# TASK DETAILS
Entries follow. Set all of them down as they stand.

# THE INPUT
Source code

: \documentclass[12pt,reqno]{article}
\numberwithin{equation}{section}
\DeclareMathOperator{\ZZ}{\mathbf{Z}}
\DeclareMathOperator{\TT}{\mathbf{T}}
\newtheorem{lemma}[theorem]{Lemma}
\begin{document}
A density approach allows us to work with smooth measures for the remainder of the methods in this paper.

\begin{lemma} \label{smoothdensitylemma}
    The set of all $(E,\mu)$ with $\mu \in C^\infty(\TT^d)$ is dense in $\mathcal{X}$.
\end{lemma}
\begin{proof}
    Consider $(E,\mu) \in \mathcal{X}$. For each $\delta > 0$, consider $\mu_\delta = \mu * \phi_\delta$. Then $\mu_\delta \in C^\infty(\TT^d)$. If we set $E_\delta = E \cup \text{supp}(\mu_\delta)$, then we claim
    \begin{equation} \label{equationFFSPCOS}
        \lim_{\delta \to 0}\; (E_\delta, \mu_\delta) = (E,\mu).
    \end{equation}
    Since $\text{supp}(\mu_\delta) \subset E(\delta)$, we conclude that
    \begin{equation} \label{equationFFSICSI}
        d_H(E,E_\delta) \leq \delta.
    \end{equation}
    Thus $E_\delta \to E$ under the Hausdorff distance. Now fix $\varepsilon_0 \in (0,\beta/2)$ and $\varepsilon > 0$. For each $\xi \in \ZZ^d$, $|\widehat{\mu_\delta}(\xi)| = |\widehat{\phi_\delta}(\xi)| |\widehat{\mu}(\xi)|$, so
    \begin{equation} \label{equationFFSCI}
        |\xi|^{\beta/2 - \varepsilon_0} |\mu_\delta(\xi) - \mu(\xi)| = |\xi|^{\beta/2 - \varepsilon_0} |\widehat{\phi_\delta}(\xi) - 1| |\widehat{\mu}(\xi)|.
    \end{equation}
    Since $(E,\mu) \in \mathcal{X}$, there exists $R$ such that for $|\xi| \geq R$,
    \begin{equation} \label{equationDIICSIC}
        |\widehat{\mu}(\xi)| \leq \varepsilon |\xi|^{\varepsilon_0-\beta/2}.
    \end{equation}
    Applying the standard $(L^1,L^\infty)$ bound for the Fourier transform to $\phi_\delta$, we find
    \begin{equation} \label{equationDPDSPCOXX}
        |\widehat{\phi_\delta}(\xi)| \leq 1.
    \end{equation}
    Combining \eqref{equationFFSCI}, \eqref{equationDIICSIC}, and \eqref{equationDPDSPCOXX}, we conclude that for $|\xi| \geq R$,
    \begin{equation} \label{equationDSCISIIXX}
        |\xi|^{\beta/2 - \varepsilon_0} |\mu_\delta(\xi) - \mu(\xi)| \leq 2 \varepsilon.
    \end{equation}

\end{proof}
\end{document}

# SOLUTION FOR THIS TASK
Source code

: \documentclass[12pt,reqno]{article}
\numberwithin{equation}{section}
\DeclareMathOperator{\ZZ}{\mathbf{Z}}
\DeclareMathOperator{\TT}{\mathbf{T}}
\newtheorem{lemma}[theorem]{Lemma}
\begin{document}
A density approach allows us to work with smooth measures for the remainder of the methods in this paper.

\begin{lemma} \label{smoothdensitylemma}
    The set of all $(E,\mu)$ with $\mu \in C^\infty(\TT^d)$ is dense in $\mathcal{X}$.
\end{lemma}
\begin{proof}
    Consider $(E,\mu) \in \mathcal{X}$. For each $\delta > 0$, consider $\mu_\delta = \mu * \phi_\delta$. Then $\mu_\delta \in C^\infty(\TT^d)$. If we set $E_\delta = E \cup \text{supp}(\mu_\delta)$, then we claim
    \begin{equation} \label{equationFFSPCOS}
        \lim_{\delta \to 0}\; (E_\delta, \mu_\delta) = (E,\mu).
    \end{equation}
    Since $\text{supp}(\mu_\delta) \subset E(\delta)$, we conclude that
    \begin{equation} \label{equationFFSICSI}
        d_H(E,E_\delta) \leq \delta.
    \end{equation}
    Thus $E_\delta \to E$ under the Hausdorff distance. Now fix $\varepsilon_0 \in (0,\beta/2)$ and $\varepsilon > 0$. For each $\xi \in \ZZ^d$, $|\widehat{\mu_\delta}(\xi)| = |\widehat{\phi_\delta}(\xi)| |\widehat{\mu}(\xi)|$, so
    \begin{equation} \label{equationFFSCI}
        |\xi|^{\beta/2 - \varepsilon_0} |\mu_\delta(\xi) - \mu(\xi)| = |\xi|^{\beta/2 - \varepsilon_0} |\widehat{\phi_\delta}(\xi) - 1| |\widehat{\mu}(\xi)|.
    \end{equation}
    Since $(E,\mu) \in \mathcal{X}$, there exists $R$ such that for $|\xi| \geq R$,
    \begin{equation} \label{equationDIICSIC}
        |\widehat{\mu}(\xi)| \leq \varepsilon |\xi|^{\varepsilon_0-\beta/2}.
    \end{equation}
    Applying the standard $(L^1,L^\infty)$ bound for the Fourier transform to $\phi_\delta$, we find
    \begin{equation} \label{equationDPDSPCOXX}
        |\widehat{\phi_\delta}(\xi)| \leq 1.
    \end{equation}
    Combining \eqref{equationFFSCI}, \eqref{equationDIICSIC}, and \eqref{equationDPDSPCOXX}, we conclude that for $|\xi| \geq R$,
    \begin{equation} \label{equationDSCISIIXX}
        |\xi|^{\beta/2 - \varepsilon_0} |\mu_\delta(\xi) - \mu(\xi)| \leq 2 \varepsilon.
    \end{equation}

\end{proof}
\end{document}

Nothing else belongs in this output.